Chennai-based startup InCore Semiconductor aims to lead the transition to indigenously designed chips through RISC-V architecture.
Identifying itself as a spec-to-silicon company, the fabless startup InCore Semiconductors was founded by GS Madhusudan (CEO), Neel Gala (CTO), Gautam Doshi (Chief Architect), and Arjun Menon (Chief Engineer) in 2018. Specialising in processor IP design in the RISC-V architecture, InCore originated from the Shakti project at IIT Madras. The startup offers customisable processor IP core solutions supporting various technology nodes with tailored solutions for segments such as low-end and high-end IoT, security, automotive, and storage applications. “We partner with companies to provide comprehensive chip design services. We contribute our IP and high-level architecture while our partners handle the rest of the process,” says Madhu.
InCore offers two RISC-V processor IP cores—a two-stage embedded core Azurite for low-power applications and Calcite for higher performance. “Azurite is designed to supplant ARM processors like M0 to M4 in specific ultra-low power consumption applications, including industrial controllers, smart cards, energy meters, and select automotive systems (excluding ADAS). Calcite boasts greater Linux capability and is well-suited for applications demanding higher performance, such as handheld devices, factory automation, networking on-chip, and storage controllers, achieving speeds of up to 800 megahertz,” explains CTO Neel Gala.

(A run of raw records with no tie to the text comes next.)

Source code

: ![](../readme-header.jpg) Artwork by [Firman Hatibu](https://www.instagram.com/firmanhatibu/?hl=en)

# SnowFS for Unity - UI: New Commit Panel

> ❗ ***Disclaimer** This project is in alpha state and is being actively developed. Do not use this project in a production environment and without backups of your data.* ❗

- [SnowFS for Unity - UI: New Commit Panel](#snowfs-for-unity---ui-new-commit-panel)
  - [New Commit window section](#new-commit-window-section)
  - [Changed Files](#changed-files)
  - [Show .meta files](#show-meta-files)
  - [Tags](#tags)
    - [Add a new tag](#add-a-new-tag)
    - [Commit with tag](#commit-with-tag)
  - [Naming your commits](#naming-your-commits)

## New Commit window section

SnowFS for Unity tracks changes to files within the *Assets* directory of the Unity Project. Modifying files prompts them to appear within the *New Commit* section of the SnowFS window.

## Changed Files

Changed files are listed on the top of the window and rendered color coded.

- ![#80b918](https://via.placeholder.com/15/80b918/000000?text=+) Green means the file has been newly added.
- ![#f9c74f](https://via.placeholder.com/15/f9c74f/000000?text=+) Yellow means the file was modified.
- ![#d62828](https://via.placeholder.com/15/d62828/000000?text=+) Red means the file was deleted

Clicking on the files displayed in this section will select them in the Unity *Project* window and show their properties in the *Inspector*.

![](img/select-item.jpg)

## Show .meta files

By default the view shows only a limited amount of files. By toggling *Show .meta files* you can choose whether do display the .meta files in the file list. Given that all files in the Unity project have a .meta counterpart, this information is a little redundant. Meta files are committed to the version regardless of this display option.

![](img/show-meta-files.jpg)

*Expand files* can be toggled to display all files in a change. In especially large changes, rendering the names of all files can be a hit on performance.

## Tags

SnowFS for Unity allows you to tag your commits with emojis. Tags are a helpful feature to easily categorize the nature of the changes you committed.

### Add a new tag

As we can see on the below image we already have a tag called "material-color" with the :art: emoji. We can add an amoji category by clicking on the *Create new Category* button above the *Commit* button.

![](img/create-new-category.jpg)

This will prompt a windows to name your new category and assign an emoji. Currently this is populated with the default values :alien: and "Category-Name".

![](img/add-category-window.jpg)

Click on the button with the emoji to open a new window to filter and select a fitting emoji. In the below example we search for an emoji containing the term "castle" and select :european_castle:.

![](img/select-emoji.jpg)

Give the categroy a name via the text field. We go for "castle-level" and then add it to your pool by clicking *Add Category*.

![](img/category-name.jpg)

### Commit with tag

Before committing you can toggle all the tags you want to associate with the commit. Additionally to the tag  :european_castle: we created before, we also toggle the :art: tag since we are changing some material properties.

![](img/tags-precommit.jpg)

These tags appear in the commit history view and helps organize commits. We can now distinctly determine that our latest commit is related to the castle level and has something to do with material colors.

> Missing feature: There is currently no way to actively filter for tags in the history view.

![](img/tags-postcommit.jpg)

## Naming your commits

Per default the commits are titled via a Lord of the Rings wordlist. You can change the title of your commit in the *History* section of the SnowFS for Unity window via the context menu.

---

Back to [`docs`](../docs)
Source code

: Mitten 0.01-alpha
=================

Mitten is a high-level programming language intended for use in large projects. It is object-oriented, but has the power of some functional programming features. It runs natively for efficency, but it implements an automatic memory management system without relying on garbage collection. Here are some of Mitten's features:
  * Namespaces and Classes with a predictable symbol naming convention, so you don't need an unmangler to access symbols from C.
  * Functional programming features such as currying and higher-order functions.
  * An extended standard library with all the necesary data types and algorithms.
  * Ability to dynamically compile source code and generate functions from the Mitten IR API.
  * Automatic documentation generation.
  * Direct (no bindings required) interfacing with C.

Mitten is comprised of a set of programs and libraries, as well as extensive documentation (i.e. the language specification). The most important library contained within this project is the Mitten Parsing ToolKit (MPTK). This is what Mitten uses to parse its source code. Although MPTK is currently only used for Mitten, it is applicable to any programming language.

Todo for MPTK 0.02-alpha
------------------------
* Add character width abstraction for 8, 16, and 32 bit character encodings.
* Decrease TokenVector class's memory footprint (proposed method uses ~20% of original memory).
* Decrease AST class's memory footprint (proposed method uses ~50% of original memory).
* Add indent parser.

The cores are being deployed on customer silicon starting early 2024.
The startup uses Bluespec SystemVerilog for hardware development to facilitate parameterisation and scalability in design code. Gala says that Bluespec’s abstraction enhanced productivity by at least 10x compared to conventional techniques.
The startup’s approach allows for the generation of multiple variants from a single code line, aligning with the fundamental RISC-V principles of flexibility and customisability. The company provides a business model adaptable to clients’ requirements through discussions about industry domains, performance requirements, and considerations for real-time systems to understand the unique workloads and roadmaps.
Gala says, “Alongside developing our processor IP portfolio, we are also expanding our operations to become a one-stop shop for the custom silicon needs of our customers. If they choose to leverage our IPs, we will assist them in assembling all the necessary components, crafting a unique solution, and connecting them with partners who can guide you through the manufacturing process and oversee the rest of the supply chain.”
The startup uses standardised interfaces (AHB, APB, AXI) for seamless integration with other IP blocks on a standard SoC. It also offers an interconnect subsystem as part of its IP portfolio, empowering customers to build systems with flexibility and hierarchy. “When you acquire the core from us, you also get the interconnect IP, allowing you to build any system with your chosen hierarchy and bus matrix. You can easily integrate third-party IP for USB, DDR, Ethernet, and more,” explains Gala.
InCore’s licensing involves negotiable initial non-recurring engineering (NRE) fixed fees and royalties, with flexibility based on factors such as promised volumes or specific customisation needs. The startup believes that its flexibility in tailoring licensing models to suit the dynamic business needs of its partners sets it apart from traditional processor vendors. “The aim is to deliver a customised solution that not only meets but exceeds the client’s initial expectations,” says Madhu.
The startup became India’s second chip design startup to receive funding from PeakXV Partners (formerly Sequoia Capital India) worth $3 million, which it will use to enhance its portfolio of Core-Hub generators and reference SoC platforms aimed at multiple segments in the embedded chips space. It is currently looking to partner with a domestic embedded application solutions provider to complement its solutions. “This could include applications like the TCP/IP stack or safety features for automotive solutions, such as low-cost anti-lock braking system (ABS) for motorbikes,” says Madhu.
The startup is working to include a third core, comparable with ARM’s Cortex-A55, with speeds reaching up to two gigahertz. It is also working to enhance its capabilities in vectors, security, and performance monitoring tools.